When building a school, the atmosphere is one of the most powerful educators. If movie and popcorn parties are rewards for finishing well on a math assessment, the school has communicated that movies and popcorn are more valuable than mathematics. If a classroom is ugly, cheap, and sloven, then the message is that this school-business is not really that important. If a teacher looks dreary and has no joy when encountering her students, then the children would just as well not be in that classroom. However, a classroom that treats a child as a person, one that is tastefully decorated without condescending cartoon characters and cheap posters, one that is furnished with quality furniture when this is possible, this communicates that this education business is important, that it is among the best of life’s gifts.
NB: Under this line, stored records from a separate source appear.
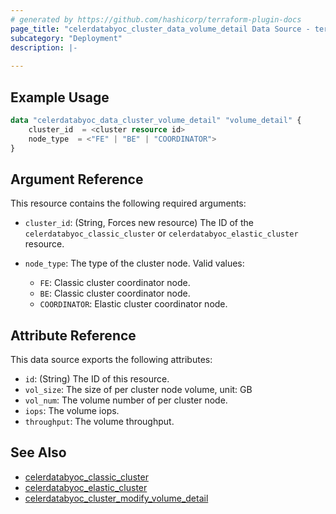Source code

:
 ```yaml
---
# generated by https://github.com/hashicorp/terraform-plugin-docs
page_title: "celerdatabyoc_cluster_data_volume_detail Data Source - terraform-provider-celerdatabyoc"
subcategory: "Deployment"
description: |-
  
---
```


## Example Usage

```terraform
data "celerdatabyoc_data_cluster_volume_detail" "volume_detail" {
    cluster_id  = <cluster resource id>
    node_type  = <"FE" | "BE" | "COORDINATOR">
}
```

## Argument Reference

This resource contains the following required arguments:

- `cluster_id`: (String, Forces new resource) The ID of the `celerdatabyoc_classic_cluster` or `celerdatabyoc_elastic_cluster` resource.

- `node_type`: The type of the cluster node. Valid values:
  - `FE`: Classic cluster coordinator node.
  - `BE`: Classic cluster coordinator node.
  - `COORDINATOR`: Elastic cluster coordinator node.

## Attribute Reference

This data source exports the following attributes:

- `id`: (String) The ID of this resource.
- `vol_size`: The size of per cluster node volume, unit: GB
- `vol_num`: The volume number of per cluster node.
- `iops`: The volume iops.
- `throughput`: The volume throughput.

## See Also

- [celerdatabyoc_classic_cluster](../resources/classic_cluster.md)
- [celerdatabyoc_elastic_cluster](../resources/elastic_cluster.md)
- [celerdatabyoc_cluster_modify_volume_detail](../resources/cluster_modify_volume.md)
A Schedule Appropriate for a Child
Valuing family first, bringing parents to the forefront as recognized partners in educating their children, Saint George School has crafted a schedule appropriate for a child. When children are overtired, mastering the self in a classroom is not a realistic goal. Tired children can be emotional, have difficulty waking in the morning, and surely cannot learn to the best of their abilities. Therefore, this schedule does not waste time, a schedule that is appropriate to the needs of the smallest children.